Today, I move back to chilled sinus of this cetacean house. A space that some might call an attic - but that in my opinion is pigeon holing. Today I announce the onset of winter. Yes children it is official - the dragons from summer have lost their fire and are cowering like those they terrorised.

I have bathed frequently in the last month (sometimes not more than 3 days between baths) and the world that knows me attributes it to my recently reacquired lonliness. But not even loss in love can inspire a man thus. It was my version of a saliva smeard finger looking for changing winds. The trauma of todays bath was cosmic. Only handwoven wool shawls would save me. The warmth of these shawls comes not from anything thermodynamics can explain.
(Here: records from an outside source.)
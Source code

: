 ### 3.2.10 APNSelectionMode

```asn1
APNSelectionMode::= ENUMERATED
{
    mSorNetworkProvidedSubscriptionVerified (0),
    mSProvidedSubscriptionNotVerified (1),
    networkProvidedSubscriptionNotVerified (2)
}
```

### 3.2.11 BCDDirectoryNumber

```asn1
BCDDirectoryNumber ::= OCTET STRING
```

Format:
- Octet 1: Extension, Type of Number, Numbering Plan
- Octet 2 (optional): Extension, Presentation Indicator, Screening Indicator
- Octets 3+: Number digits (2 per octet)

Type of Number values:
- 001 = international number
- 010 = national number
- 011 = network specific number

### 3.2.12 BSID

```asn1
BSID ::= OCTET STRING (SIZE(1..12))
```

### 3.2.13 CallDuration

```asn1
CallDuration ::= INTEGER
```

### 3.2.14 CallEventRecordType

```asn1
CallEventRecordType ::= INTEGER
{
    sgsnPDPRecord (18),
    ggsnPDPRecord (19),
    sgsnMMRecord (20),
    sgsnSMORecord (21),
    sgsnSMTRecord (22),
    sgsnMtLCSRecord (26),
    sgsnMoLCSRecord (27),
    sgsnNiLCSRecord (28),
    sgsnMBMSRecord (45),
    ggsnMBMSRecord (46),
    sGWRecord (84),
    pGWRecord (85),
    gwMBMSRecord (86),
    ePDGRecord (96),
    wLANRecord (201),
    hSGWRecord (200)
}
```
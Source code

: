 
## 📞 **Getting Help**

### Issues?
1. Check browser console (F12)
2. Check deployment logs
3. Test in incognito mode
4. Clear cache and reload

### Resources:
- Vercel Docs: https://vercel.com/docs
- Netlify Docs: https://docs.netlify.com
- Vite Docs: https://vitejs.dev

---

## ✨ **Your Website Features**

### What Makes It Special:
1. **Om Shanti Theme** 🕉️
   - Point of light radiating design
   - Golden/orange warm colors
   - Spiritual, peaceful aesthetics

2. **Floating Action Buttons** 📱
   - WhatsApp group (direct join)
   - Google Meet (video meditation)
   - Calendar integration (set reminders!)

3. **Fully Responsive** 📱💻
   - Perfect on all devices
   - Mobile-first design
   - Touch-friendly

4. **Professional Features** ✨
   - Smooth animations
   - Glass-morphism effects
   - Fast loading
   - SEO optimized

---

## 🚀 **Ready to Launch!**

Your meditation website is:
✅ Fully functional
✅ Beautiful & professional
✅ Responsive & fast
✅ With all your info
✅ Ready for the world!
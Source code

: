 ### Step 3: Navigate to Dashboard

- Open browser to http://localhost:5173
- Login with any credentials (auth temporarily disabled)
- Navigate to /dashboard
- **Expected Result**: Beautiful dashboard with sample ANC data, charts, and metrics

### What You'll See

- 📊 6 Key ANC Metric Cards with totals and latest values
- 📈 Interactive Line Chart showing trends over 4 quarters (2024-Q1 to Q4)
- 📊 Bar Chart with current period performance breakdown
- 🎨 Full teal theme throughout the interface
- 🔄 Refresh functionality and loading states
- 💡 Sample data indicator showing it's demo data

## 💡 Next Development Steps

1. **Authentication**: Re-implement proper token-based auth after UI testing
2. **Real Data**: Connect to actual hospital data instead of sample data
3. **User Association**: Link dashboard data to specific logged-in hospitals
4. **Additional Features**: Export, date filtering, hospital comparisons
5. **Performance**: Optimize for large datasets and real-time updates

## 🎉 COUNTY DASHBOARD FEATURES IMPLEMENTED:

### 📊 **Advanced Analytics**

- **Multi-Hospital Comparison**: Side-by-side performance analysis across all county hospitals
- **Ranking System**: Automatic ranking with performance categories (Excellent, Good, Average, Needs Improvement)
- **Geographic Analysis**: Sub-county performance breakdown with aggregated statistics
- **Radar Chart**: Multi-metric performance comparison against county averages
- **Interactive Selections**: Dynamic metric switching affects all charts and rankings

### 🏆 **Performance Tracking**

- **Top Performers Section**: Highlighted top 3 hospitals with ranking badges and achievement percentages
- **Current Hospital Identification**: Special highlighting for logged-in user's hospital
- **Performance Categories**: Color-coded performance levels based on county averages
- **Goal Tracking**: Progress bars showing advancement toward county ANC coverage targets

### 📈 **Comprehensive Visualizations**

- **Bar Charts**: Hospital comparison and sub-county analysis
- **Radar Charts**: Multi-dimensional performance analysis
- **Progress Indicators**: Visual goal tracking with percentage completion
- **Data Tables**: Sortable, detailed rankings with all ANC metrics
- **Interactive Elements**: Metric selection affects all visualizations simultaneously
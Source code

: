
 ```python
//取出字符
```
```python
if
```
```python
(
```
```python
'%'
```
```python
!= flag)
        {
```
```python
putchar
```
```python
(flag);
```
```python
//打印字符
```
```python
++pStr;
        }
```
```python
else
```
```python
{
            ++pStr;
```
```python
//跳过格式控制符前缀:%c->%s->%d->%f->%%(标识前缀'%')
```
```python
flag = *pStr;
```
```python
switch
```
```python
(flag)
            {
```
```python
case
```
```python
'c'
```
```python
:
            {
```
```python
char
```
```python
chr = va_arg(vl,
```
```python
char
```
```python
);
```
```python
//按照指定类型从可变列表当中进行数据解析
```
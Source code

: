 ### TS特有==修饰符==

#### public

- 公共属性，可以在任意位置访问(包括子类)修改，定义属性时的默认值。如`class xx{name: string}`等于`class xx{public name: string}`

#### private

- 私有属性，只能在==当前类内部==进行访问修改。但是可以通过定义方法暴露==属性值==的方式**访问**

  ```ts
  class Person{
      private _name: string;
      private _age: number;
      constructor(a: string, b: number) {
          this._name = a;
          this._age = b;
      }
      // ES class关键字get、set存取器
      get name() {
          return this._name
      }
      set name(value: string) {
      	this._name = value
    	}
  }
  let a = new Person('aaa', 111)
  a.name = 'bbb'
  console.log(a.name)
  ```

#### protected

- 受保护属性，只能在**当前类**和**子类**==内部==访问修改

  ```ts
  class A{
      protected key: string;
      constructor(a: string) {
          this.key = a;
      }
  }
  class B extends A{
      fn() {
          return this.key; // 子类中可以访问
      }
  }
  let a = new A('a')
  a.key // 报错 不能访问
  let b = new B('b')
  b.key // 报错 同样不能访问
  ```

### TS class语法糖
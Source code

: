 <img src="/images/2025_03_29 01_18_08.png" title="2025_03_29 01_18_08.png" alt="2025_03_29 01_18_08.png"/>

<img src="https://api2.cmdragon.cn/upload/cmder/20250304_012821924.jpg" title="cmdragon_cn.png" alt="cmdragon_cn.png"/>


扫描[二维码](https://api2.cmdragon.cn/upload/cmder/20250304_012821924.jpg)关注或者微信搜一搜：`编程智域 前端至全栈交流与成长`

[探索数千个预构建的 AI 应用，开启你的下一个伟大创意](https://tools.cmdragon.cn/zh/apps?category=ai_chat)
It is a love that the shawl and owner share in thanks for the creator of that length of hand woven wool.

The weaver of my shawl is god to me, for he is art, patience, and grace rolled into one protoplasmic entity. Hail weave rfull of grace.
I have figured this to be the reason why yuppies dont take to handicraft stuff well. It is an earthly bond and the shawl will treat you only as you treat it. If you bathe it for every haldi stain it gets, it will not be sympathetic. It is a true symbiosis.

The attic isnt haappy to have me back. Its hatch has its outh open in a shape that can only be interpreted as shock. It is shocked at my lack of facial hair and the generally presentable (this is a negative word..... trust me) nature of my clothes. I said sorry to my attic and added one more to this years never ending list of apologies. But the spirit of winter is unapologetic. If you find my farting unbearable go outside and freeze your testicles off. I will not apologise anymore.

I am the pupa where the class carefully watches as the creature appears, middle finger first, emerging unimaginbly uglier than before but happy to eat the heads of all the other pupae around the jar.

Love and lots of blood to come.

Bunkim 'Bloginder Singh' Donuts

Wednesday, October 13, 2004

Why I am almost Christian

Once a year, Hindus demarcate a stretch of 10 days called Shraadein. 10 days of intensely bad luck. Im only half Hindu and that I suppose cuts the period down to five. If life must suck let it be now for today the shraads get over. My christian half might snigger, forgetting that come spring, he'll have to face forty days of starvation - or by the same discount 20. The question is, what is more unbearable: 20 days of hunger or 5 days of bad luck. Here is my testimony to bad luck.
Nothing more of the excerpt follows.